Muhammed and another cousin prepared the fire, while François cleaned and gutted each creature. Fatau, about six years old with a belly rounded by vitamin deficiency, carried himself with a jollyful gait as he walked around the compound with the expectation to eat well that evening. I watched carefully has each boy set about to enjoy their feast.

How do you know when snake is boiled through? You don't. You just know how to cook something safely and then you apply to whatever mystery meat you find that day. As for field mice, Muhammed gutted them, skewered them, and then singed the hairs off them with the brightest of the flames on the fire. Then they set about cooking them shish-ke-bob style.

All the while I was savoring this moment of raw excitement and embracing of the surprises that the African earth could give up. This was the boys' feast, but I would certainly take a taste. What does snake taste like? How do you eat a mouse? Like itself, one bite at a time.
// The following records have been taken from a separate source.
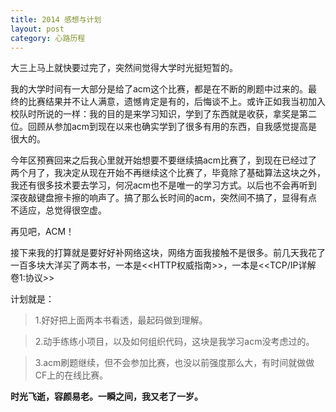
 ```yaml
---
title: 2014 感想与计划
layout: post
category: 心路历程
---
```


大三上马上就快要过完了，突然间觉得大学时光挺短暂的。

我的大学时间有一大部分是给了acm这个比赛，都是在不断的刷题中过来的。最终的比赛结果并不让人满意，遗憾肯定是有的，后悔谈不上。或许正如我当初加入校队时所说的一样：我的目的是来学习知识，学到了东西就是收获，拿奖是第二位。回顾从参加acm到现在以来也确实学到了很多有用的东西，自我感觉提高是很大的。

今年区预赛回来之后我心里就开始想要不要继续搞acm比赛了，到现在已经过了两个月了，我决定从现在开始不再继续这个比赛了，毕竟除了基础算法这块之外，我还有很多技术要去学习，何况acm也不是唯一的学习方式。以后也不会再听到深夜敲键盘擦卡擦的响声了。搞了那么长时间的acm，突然间不搞了，显得有点不适应，总觉得很空虚。

再见吧，ACM！


接下来我的打算就是要好好补网络这块，网络方面我接触不是很多。前几天我花了一百多块大洋买了两本书，一本是\<\<HTTP权威指南\>\>，一本是\<\<TCP/IP详解 卷1:协议\>\>

计划就是：

>1.好好把上面两本书看透，最起码做到理解。

>2.动手练练小项目，以及如何组织代码，这块是我学习acm没考虑过的。

>3.acm刷题继续，但不会参加比赛，也没以前强度那么大，有时间就做做CF上的在线比赛。



**时光飞逝，容颜易老。一瞬之间，我又老了一岁。**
The meats were cooked and we boys sat around the dwindling light of the fire sinking our teeth into our dinner. The snake didn't break down without a dogfight in my molars. The mouse was moist, oily, and rich, almost like he came from the Nigerian soil to the East. I ate them without care for tomorrow. I ate them just savoring the experience of immersing myself in something so foreign and exotic to everything I'd grown up in, that nothing could hurt me. And nothing did. My subsequent visits to the latrine were regular and routine.
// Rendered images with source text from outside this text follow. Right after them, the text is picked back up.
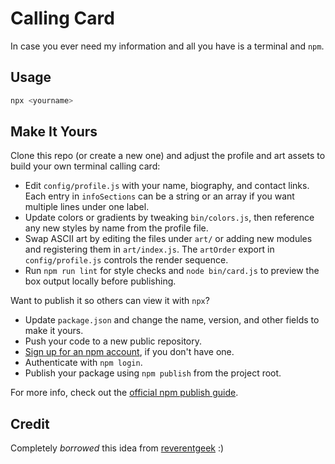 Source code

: # Calling Card

In case you ever need my information and all you have is a terminal and `npm`.

## Usage

```bash
npx <yourname>
```

## Make It Yours

Clone this repo (or create a new one) and adjust the profile and art assets to build your own terminal calling card:

- Edit `config/profile.js` with your name, biography, and contact links. Each entry in `infoSections` can be a string or an array if you want multiple lines under one label.
- Update colors or gradients by tweaking `bin/colors.js`, then reference any new styles by name from the profile file.
- Swap ASCII art by editing the files under `art/` or adding new modules and registering them in `art/index.js`. The `artOrder` export in `config/profile.js` controls the render sequence.
- Run `npm run lint` for style checks and `node bin/card.js` to preview the box output locally before publishing.

Want to publish it so others can view it with `npx`?

- Update `package.json` and change the name, version, and other fields to make it yours.
- Push your code to a new public repository.
- [Sign up for an npm account](https://www.npmjs.com/signup), if you don't have one.
- Authenticate with `npm login`.
- Publish your package using `npm publish` from the project root.

For more info, check out the [official npm publish guide](https://docs.npmjs.com/cli/v11/commands/npm-publish).

## Credit

Completely *borrowed* this idea from [reverentgeek](https://github.com/reverentgeek/reverentgeek-card) :)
It's eight years later now. I look back on that experience with great treasure. My moment of eating in what Benin had to offer. In a month, I would board a jet plane for the States. In two, I would be in Jamaica. And another eating experience would begin.
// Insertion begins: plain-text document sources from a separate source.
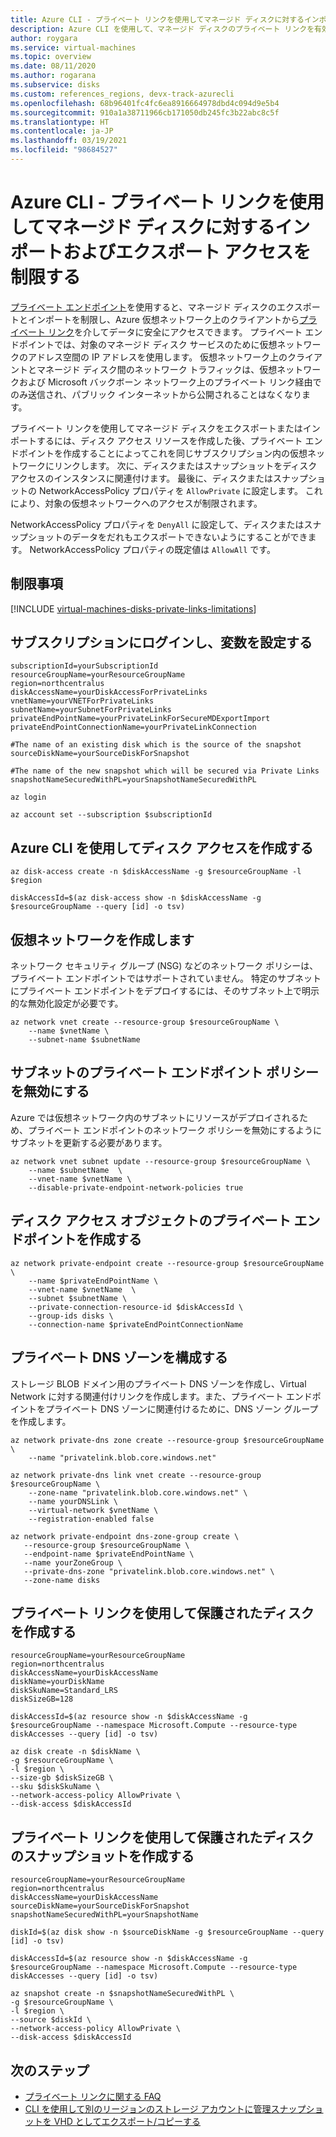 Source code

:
 ```yaml
---
title: Azure CLI - プライベート リンクを使用してマネージド ディスクに対するインポートおよびエクスポート アクセスを制限する
description: Azure CLI を使用して、マネージド ディスクのプライベート リンクを有効にします。 対象の仮想ネットワーク内でのみディスクを安全にエクスポートおよびインポートできます。
author: roygara
ms.service: virtual-machines
ms.topic: overview
ms.date: 08/11/2020
ms.author: rogarana
ms.subservice: disks
ms.custom: references_regions, devx-track-azurecli
ms.openlocfilehash: 68b96401fc4fc6ea8916664978dbd4c094d9e5b4
ms.sourcegitcommit: 910a1a38711966cb171050db245fc3b22abc8c5f
ms.translationtype: HT
ms.contentlocale: ja-JP
ms.lasthandoff: 03/19/2021
ms.locfileid: "98684527"
---
```

# <a name="azure-cli---restrict-importexport-access-for-managed-disks-with-private-links"></a>Azure CLI - プライベート リンクを使用してマネージド ディスクに対するインポートおよびエクスポート アクセスを制限する

[プライベート エンドポイント](../../private-link/private-endpoint-overview.md)を使用すると、マネージド ディスクのエクスポートとインポートを制限し、Azure 仮想ネットワーク上のクライアントから[プライベート リンク](../../private-link/private-link-overview.md)を介してデータに安全にアクセスできます。 プライベート エンドポイントでは、対象のマネージド ディスク サービスのために仮想ネットワークのアドレス空間の IP アドレスを使用します。 仮想ネットワーク上のクライアントとマネージド ディスク間のネットワーク トラフィックは、仮想ネットワークおよび Microsoft バックボーン ネットワーク上のプライベート リンク経由でのみ送信され、パブリック インターネットから公開されることはなくなります。

プライベート リンクを使用してマネージド ディスクをエクスポートまたはインポートするには、ディスク アクセス リソースを作成した後、プライベート エンドポイントを作成することによってこれを同じサブスクリプション内の仮想ネットワークにリンクします。 次に、ディスクまたはスナップショットをディスク アクセスのインスタンスに関連付けます。 最後に、ディスクまたはスナップショットの NetworkAccessPolicy プロパティを `AllowPrivate` に設定します。 これにより、対象の仮想ネットワークへのアクセスが制限されます。 

NetworkAccessPolicy プロパティを `DenyAll` に設定して、ディスクまたはスナップショットのデータをだれもエクスポートできないようにすることができます。 NetworkAccessPolicy プロパティの既定値は `AllowAll` です。

## <a name="limitations"></a>制限事項

[!INCLUDE [virtual-machines-disks-private-links-limitations](../../../includes/virtual-machines-disks-private-links-limitations.md)]


## <a name="log-in-into-your-subscription-and-set-your-variables"></a>サブスクリプションにログインし、変数を設定する

```azurecli-interactive
subscriptionId=yourSubscriptionId
resourceGroupName=yourResourceGroupName
region=northcentralus
diskAccessName=yourDiskAccessForPrivateLinks
vnetName=yourVNETForPrivateLinks
subnetName=yourSubnetForPrivateLinks
privateEndPointName=yourPrivateLinkForSecureMDExportImport
privateEndPointConnectionName=yourPrivateLinkConnection

#The name of an existing disk which is the source of the snapshot
sourceDiskName=yourSourceDiskForSnapshot

#The name of the new snapshot which will be secured via Private Links
snapshotNameSecuredWithPL=yourSnapshotNameSecuredWithPL

az login

az account set --subscription $subscriptionId

```

## <a name="create-a-disk-access-using-azure-cli"></a>Azure CLI を使用してディスク アクセスを作成する
```azurecli
az disk-access create -n $diskAccessName -g $resourceGroupName -l $region

diskAccessId=$(az disk-access show -n $diskAccessName -g $resourceGroupName --query [id] -o tsv)
```

## <a name="create-a-virtual-network"></a>仮想ネットワークを作成します

ネットワーク セキュリティ グループ (NSG) などのネットワーク ポリシーは、プライベート エンドポイントではサポートされていません。 特定のサブネットにプライベート エンドポイントをデプロイするには、そのサブネット上で明示的な無効化設定が必要です。 

```azurecli
az network vnet create --resource-group $resourceGroupName \
    --name $vnetName \
    --subnet-name $subnetName
```
## <a name="disable-subnet-private-endpoint-policies"></a>サブネットのプライベート エンドポイント ポリシーを無効にする

Azure では仮想ネットワーク内のサブネットにリソースがデプロイされるため、プライベート エンドポイントのネットワーク ポリシーを無効にするようにサブネットを更新する必要があります。 

```azurecli
az network vnet subnet update --resource-group $resourceGroupName \
    --name $subnetName  \
    --vnet-name $vnetName \
    --disable-private-endpoint-network-policies true
```
## <a name="create-a-private-endpoint-for-the-disk-access-object"></a>ディスク アクセス オブジェクトのプライベート エンドポイントを作成する

```azurecli
az network private-endpoint create --resource-group $resourceGroupName \
    --name $privateEndPointName \
    --vnet-name $vnetName  \
    --subnet $subnetName \
    --private-connection-resource-id $diskAccessId \
    --group-ids disks \
    --connection-name $privateEndPointConnectionName
```

## <a name="configure-the-private-dns-zone"></a>プライベート DNS ゾーンを構成する

ストレージ BLOB ドメイン用のプライベート DNS ゾーンを作成し、Virtual Network に対する関連付けリンクを作成します。また、プライベート エンドポイントをプライベート DNS ゾーンに関連付けるために、DNS ゾーン グループを作成します。 

```azurecli
az network private-dns zone create --resource-group $resourceGroupName \
    --name "privatelink.blob.core.windows.net"

az network private-dns link vnet create --resource-group $resourceGroupName \
    --zone-name "privatelink.blob.core.windows.net" \
    --name yourDNSLink \
    --virtual-network $vnetName \
    --registration-enabled false 

az network private-endpoint dns-zone-group create \
   --resource-group $resourceGroupName \
   --endpoint-name $privateEndPointName \
   --name yourZoneGroup \
   --private-dns-zone "privatelink.blob.core.windows.net" \
   --zone-name disks
```

## <a name="create-a-disk-protected-with-private-links"></a>プライベート リンクを使用して保護されたディスクを作成する
```azurecli-interactive
resourceGroupName=yourResourceGroupName
region=northcentralus
diskAccessName=yourDiskAccessName
diskName=yourDiskName
diskSkuName=Standard_LRS
diskSizeGB=128

diskAccessId=$(az resource show -n $diskAccessName -g $resourceGroupName --namespace Microsoft.Compute --resource-type diskAccesses --query [id] -o tsv)

az disk create -n $diskName \
-g $resourceGroupName \
-l $region \
--size-gb $diskSizeGB \
--sku $diskSkuName \
--network-access-policy AllowPrivate \
--disk-access $diskAccessId 
```

## <a name="create-a-snapshot-of-a-disk-protected-with-private-links"></a>プライベート リンクを使用して保護されたディスクのスナップショットを作成する
```azurecli-interactive
resourceGroupName=yourResourceGroupName
region=northcentralus
diskAccessName=yourDiskAccessName
sourceDiskName=yourSourceDiskForSnapshot
snapshotNameSecuredWithPL=yourSnapshotName

diskId=$(az disk show -n $sourceDiskName -g $resourceGroupName --query [id] -o tsv)

diskAccessId=$(az resource show -n $diskAccessName -g $resourceGroupName --namespace Microsoft.Compute --resource-type diskAccesses --query [id] -o tsv)

az snapshot create -n $snapshotNameSecuredWithPL \
-g $resourceGroupName \
-l $region \
--source $diskId \
--network-access-policy AllowPrivate \
--disk-access $diskAccessId 
```

## <a name="next-steps"></a>次のステップ

- [プライベート リンクに関する FAQ](../faq-for-disks.md#private-links-for-securely-exporting-and-importing-managed-disks)
- [CLI を使用して別のリージョンのストレージ アカウントに管理スナップショットを VHD としてエクスポート/コピーする](/previous-versions/azure/virtual-machines/scripts/virtual-machines-cli-sample-copy-managed-disks-vhd)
LA Times Travel & Adventure Show

Gilda and I went to the Long Beach Convention Center to hear Rick Steves give a talk on travel tips for a "backdoor experience". I've been a fan of Rick and his PBS show "Europe through the Back door" since 1998 when my college roommate and I would watch episodes and wonder who this guy with two first names was.

After watching so many episodes, listening to his podcast every week, and travelling to Berlin in 2003 using a few of his tips, we pretty much knew everything that he talked about. Still, there's something about seeing someone live and the interaction between audience and speaker that made it just as thrilling.

Rick emphasized that you should "psychologically immerse yourself in the culture and information of your host country" and "travel engaged in what you have an opportunity to learn". That means do your homework before you go and use local news sources while you're there.

After his 90 minute talk carried over into 120 minutes, we stayed after to get a book signed by him. His off camera persona is just as kind as his on camera one. Despite the 1000+ crowd thronging him, Rick still manages to keep things in perspective.

While my current financial situation makes our hoped trip to Turkey this year a murkier dream, I have come up with another idea to keep the travel theme to my blog more vibrant. Every week, I'd like to recount some travel story from my experience. It will help me to hone my travel writing skills and interest my readers. See you then!